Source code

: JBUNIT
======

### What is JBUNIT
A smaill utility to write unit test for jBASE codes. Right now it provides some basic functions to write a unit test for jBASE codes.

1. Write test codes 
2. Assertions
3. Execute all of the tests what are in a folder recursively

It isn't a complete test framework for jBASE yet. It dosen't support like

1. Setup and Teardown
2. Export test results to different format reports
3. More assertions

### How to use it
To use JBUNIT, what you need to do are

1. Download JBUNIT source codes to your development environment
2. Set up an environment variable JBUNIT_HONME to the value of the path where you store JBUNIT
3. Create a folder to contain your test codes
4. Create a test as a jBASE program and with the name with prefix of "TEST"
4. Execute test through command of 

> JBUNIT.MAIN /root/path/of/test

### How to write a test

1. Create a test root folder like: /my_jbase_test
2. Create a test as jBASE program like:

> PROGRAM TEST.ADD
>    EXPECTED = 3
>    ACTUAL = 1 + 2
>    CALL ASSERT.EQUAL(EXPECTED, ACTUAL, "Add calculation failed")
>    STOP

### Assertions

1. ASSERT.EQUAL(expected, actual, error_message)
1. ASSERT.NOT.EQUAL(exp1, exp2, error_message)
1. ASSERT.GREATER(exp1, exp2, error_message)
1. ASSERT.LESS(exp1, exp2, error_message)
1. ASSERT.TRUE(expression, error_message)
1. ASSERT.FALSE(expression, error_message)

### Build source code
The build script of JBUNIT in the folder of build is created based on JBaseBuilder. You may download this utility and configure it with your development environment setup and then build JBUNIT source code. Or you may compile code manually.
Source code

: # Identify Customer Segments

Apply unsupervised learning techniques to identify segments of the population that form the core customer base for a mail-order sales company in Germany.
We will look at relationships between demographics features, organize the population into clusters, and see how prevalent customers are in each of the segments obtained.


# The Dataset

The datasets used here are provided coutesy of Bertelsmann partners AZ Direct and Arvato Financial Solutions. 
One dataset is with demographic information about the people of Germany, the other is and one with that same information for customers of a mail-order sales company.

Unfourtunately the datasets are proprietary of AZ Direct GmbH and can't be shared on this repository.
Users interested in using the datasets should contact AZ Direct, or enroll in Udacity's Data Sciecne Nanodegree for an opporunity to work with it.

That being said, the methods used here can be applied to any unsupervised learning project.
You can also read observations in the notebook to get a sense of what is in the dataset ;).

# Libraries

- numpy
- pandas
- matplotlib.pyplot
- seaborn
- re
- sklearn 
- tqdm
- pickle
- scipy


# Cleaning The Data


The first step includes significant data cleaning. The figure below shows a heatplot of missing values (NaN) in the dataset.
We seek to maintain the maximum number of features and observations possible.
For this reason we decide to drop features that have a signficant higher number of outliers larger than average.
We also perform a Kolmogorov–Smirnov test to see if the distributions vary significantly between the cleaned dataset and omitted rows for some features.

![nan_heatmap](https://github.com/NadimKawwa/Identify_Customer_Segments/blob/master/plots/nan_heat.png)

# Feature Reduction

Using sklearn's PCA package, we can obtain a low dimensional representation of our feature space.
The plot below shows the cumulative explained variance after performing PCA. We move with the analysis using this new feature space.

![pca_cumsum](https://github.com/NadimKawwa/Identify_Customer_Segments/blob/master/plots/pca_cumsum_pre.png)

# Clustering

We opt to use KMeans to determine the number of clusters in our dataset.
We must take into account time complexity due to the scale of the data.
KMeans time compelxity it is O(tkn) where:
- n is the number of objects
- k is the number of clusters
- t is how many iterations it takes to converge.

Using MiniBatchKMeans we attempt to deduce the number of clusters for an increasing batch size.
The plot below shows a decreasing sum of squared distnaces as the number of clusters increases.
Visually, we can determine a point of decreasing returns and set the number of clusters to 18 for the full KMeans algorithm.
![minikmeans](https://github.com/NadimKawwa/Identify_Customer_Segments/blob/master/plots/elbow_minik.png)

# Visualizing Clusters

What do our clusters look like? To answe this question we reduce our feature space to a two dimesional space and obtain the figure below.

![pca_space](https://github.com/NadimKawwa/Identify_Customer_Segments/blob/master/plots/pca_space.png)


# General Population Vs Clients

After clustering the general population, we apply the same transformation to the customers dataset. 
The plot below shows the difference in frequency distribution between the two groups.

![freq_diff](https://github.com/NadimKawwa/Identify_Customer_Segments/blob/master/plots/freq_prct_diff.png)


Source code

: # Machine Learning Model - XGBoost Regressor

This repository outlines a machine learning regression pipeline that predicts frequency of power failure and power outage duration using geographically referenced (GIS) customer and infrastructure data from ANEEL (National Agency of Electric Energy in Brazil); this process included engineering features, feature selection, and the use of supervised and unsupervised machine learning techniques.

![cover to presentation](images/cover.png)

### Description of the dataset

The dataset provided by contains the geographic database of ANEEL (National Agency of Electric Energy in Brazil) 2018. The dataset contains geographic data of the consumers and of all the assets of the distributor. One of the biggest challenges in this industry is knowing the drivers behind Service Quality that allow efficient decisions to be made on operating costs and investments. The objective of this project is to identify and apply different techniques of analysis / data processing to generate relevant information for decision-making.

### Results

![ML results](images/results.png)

__________

▶ [Task requirements]
Repeat this material verbatim.

▶ [Response box]
Source code

: JBUNIT
======

### What is JBUNIT
A smaill utility to write unit test for jBASE codes. Right now it provides some basic functions to write a unit test for jBASE codes.

1. Write test codes 
2. Assertions
3. Execute all of the tests what are in a folder recursively

It isn't a complete test framework for jBASE yet. It dosen't support like

1. Setup and Teardown
2. Export test results to different format reports
3. More assertions

### How to use it
To use JBUNIT, what you need to do are

1. Download JBUNIT source codes to your development environment
2. Set up an environment variable JBUNIT_HONME to the value of the path where you store JBUNIT
3. Create a folder to contain your test codes
4. Create a test as a jBASE program and with the name with prefix of "TEST"
4. Execute test through command of 

> JBUNIT.MAIN /root/path/of/test

### How to write a test

1. Create a test root folder like: /my_jbase_test
2. Create a test as jBASE program like:

> PROGRAM TEST.ADD
>    EXPECTED = 3
>    ACTUAL = 1 + 2
>    CALL ASSERT.EQUAL(EXPECTED, ACTUAL, "Add calculation failed")
>    STOP

### Assertions

1. ASSERT.EQUAL(expected, actual, error_message)
1. ASSERT.NOT.EQUAL(exp1, exp2, error_message)
1. ASSERT.GREATER(exp1, exp2, error_message)
1. ASSERT.LESS(exp1, exp2, error_message)
1. ASSERT.TRUE(expression, error_message)
1. ASSERT.FALSE(expression, error_message)

### Build source code
The build script of JBUNIT in the folder of build is created based on JBaseBuilder. You may download this utility and configure it with your development environment setup and then build JBUNIT source code. Or you may compile code manually.
Source code

: # Identify Customer Segments

Apply unsupervised learning techniques to identify segments of the population that form the core customer base for a mail-order sales company in Germany.
We will look at relationships between demographics features, organize the population into clusters, and see how prevalent customers are in each of the segments obtained.


# The Dataset

The datasets used here are provided coutesy of Bertelsmann partners AZ Direct and Arvato Financial Solutions. 
One dataset is with demographic information about the people of Germany, the other is and one with that same information for customers of a mail-order sales company.

Unfourtunately the datasets are proprietary of AZ Direct GmbH and can't be shared on this repository.
Users interested in using the datasets should contact AZ Direct, or enroll in Udacity's Data Sciecne Nanodegree for an opporunity to work with it.

That being said, the methods used here can be applied to any unsupervised learning project.
You can also read observations in the notebook to get a sense of what is in the dataset ;).

# Libraries

- numpy
- pandas
- matplotlib.pyplot
- seaborn
- re
- sklearn 
- tqdm
- pickle
- scipy


# Cleaning The Data


The first step includes significant data cleaning. The figure below shows a heatplot of missing values (NaN) in the dataset.
We seek to maintain the maximum number of features and observations possible.
For this reason we decide to drop features that have a signficant higher number of outliers larger than average.
We also perform a Kolmogorov–Smirnov test to see if the distributions vary significantly between the cleaned dataset and omitted rows for some features.

![nan_heatmap](https://github.com/NadimKawwa/Identify_Customer_Segments/blob/master/plots/nan_heat.png)

# Feature Reduction

Using sklearn's PCA package, we can obtain a low dimensional representation of our feature space.
The plot below shows the cumulative explained variance after performing PCA. We move with the analysis using this new feature space.

![pca_cumsum](https://github.com/NadimKawwa/Identify_Customer_Segments/blob/master/plots/pca_cumsum_pre.png)

# Clustering

We opt to use KMeans to determine the number of clusters in our dataset.
We must take into account time complexity due to the scale of the data.
KMeans time compelxity it is O(tkn) where:
- n is the number of objects
- k is the number of clusters
- t is how many iterations it takes to converge.

Using MiniBatchKMeans we attempt to deduce the number of clusters for an increasing batch size.
The plot below shows a decreasing sum of squared distnaces as the number of clusters increases.
Visually, we can determine a point of decreasing returns and set the number of clusters to 18 for the full KMeans algorithm.
![minikmeans](https://github.com/NadimKawwa/Identify_Customer_Segments/blob/master/plots/elbow_minik.png)

# Visualizing Clusters

What do our clusters look like? To answe this question we reduce our feature space to a two dimesional space and obtain the figure below.

![pca_space](https://github.com/NadimKawwa/Identify_Customer_Segments/blob/master/plots/pca_space.png)


# General Population Vs Clients

After clustering the general population, we apply the same transformation to the customers dataset. 
The plot below shows the difference in frequency distribution between the two groups.

![freq_diff](https://github.com/NadimKawwa/Identify_Customer_Segments/blob/master/plots/freq_prct_diff.png)


Source code

: # Machine Learning Model - XGBoost Regressor

This repository outlines a machine learning regression pipeline that predicts frequency of power failure and power outage duration using geographically referenced (GIS) customer and infrastructure data from ANEEL (National Agency of Electric Energy in Brazil); this process included engineering features, feature selection, and the use of supervised and unsupervised machine learning techniques.

![cover to presentation](images/cover.png)

### Description of the dataset

The dataset provided by contains the geographic database of ANEEL (National Agency of Electric Energy in Brazil) 2018. The dataset contains geographic data of the consumers and of all the assets of the distributor. One of the biggest challenges in this industry is knowing the drivers behind Service Quality that allow efficient decisions to be made on operating costs and investments. The objective of this project is to identify and apply different techniques of analysis / data processing to generate relevant information for decision-making.

### Results

![ML results](images/results.png)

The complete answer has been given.